I had an error when training Phi-3-mini-4k-instruct at DPO, so I fixed it locally.

Question

I had an error when training Phi-3-mini-4k-instruct at DPO, so I fixed it locally.

kawataki-yoshika opened this issue 2 months ago · comments

I made the following modifications and it works for now, but I am not familiar with the structure of the model and have not been able to determine if the modifications, especially around target_module, are appropriate.

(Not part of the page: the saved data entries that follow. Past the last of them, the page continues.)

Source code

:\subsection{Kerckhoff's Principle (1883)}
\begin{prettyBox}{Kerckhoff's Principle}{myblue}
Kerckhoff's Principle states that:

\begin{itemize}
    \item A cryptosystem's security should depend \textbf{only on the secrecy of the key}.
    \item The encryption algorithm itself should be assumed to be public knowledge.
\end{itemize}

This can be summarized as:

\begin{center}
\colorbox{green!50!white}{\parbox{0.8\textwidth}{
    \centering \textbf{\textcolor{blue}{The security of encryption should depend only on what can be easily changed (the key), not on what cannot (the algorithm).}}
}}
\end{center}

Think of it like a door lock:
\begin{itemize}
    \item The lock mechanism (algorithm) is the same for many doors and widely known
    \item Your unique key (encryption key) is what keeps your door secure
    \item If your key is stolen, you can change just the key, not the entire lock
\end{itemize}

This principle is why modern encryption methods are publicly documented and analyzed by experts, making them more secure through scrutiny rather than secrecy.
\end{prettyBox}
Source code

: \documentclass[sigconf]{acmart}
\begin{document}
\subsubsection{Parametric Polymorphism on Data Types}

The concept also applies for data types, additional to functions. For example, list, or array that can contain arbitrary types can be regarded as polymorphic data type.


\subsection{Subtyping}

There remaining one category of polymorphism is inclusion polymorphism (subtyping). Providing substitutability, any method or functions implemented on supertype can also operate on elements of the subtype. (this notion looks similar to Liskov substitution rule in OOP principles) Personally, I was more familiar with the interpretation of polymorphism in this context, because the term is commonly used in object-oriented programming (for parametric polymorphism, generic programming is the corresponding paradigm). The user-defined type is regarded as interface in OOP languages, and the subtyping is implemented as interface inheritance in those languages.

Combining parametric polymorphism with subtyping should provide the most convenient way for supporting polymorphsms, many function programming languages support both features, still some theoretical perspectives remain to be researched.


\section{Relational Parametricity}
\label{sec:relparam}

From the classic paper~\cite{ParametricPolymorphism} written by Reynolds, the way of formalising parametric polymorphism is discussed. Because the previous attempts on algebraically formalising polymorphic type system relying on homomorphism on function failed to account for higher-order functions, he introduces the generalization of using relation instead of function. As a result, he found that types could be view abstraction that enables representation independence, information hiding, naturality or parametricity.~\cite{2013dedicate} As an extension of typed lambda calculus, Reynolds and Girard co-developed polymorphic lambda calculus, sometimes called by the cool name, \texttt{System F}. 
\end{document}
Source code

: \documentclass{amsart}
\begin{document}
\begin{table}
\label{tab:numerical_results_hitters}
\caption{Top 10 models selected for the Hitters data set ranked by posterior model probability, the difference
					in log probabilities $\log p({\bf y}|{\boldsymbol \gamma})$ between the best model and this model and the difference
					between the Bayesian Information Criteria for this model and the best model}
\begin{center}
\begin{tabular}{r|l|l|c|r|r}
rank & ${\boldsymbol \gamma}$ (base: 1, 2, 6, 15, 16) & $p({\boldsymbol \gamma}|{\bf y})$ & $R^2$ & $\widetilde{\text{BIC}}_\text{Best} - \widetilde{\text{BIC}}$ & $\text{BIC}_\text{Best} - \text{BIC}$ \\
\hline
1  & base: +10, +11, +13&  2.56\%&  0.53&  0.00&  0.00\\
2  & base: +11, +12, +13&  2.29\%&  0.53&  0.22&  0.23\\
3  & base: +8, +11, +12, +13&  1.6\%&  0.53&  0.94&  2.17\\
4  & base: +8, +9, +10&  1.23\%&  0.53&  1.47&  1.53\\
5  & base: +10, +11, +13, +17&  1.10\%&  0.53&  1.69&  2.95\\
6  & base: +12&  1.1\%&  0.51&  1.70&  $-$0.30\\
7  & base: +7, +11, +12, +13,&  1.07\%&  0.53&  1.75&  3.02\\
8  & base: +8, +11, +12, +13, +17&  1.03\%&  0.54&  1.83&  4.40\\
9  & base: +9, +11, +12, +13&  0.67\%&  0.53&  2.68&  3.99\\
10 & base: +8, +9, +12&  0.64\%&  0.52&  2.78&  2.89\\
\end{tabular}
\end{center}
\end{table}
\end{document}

diff --git a/sillm/dpo.py b/sillm/dpo.py
index b97f369..7107a73 100644
--- a/sillm/dpo.py
+++ b/sillm/dpo.py
@@ -94,7 +94,7 @@ if __name__ == "__main__":
 
     # Set conversation template
     if args.template:
-        template = sillm.Template(template=args.template)
+        template = sillm.Template(model.tokenizer, template_name=args.template)
     else:
         template = None

diff --git a/sillm/training/lora.py b/sillm/training/lora.py
index 72f1e4d..7fd4009 100644
--- a/sillm/training/lora.py
+++ b/sillm/training/lora.py
@@ -232,7 +232,7 @@ class TrainableLoRA(LLM):
                 self._lora_modules = [
                     (key, LoRALinear.from_linear(module, rank=rank, alpha=alpha, dropout=dropout, scale=scale))
                     for key, module in self.model.named_modules()
-                    if re.search(r"\.attention\.(wq|wv)$", key)
+                    if re.search(r"\.attention\.(wq|wv|wqkv)$", key)
                 ]
             if len(self._lora_modules) == 0:
                 logger.error(f"No target modules found for LoRA: {target_modules}")

training parameters

train:              data/dpo/
output_dir:         adapters/dpo/
save_checkpoints:   True
save_merge:         True
template:           phi3
max_length:         1024
learning_rate:      1.0e-6
grad_checkpoint:    True
rank:               16
layers:             -1
target_modules:     query_value
q4:                 True
epochs:             1
batch_size:         2
loss_type:          dpop
loss_beta:          0.01
report_steps:       10
eval_steps:         50
validation_samples: 20
seed: 42
plot: adapters/dpo/plot.png

Armin Buescher · Answer 1 · Thu May 23 2024 17:28:12 GMT+0800 (China Standard Time)

Good catch - thank you for sharing the fixed code! I'll add these to a commit and publish in the next version 0.1.5.

Out of curiosity: did the fine-tuning with DPO result on Phi-3-mini work, meaning were you happy with the output?

kawataki-yoshika · Answer 2 · Fri May 24 2024 08:56:33 GMT+0800 (China Standard Time)

The results of the fine-tuning of the phi-3 mini were not good.
I will try to train several times with different parameters, data sets, etc.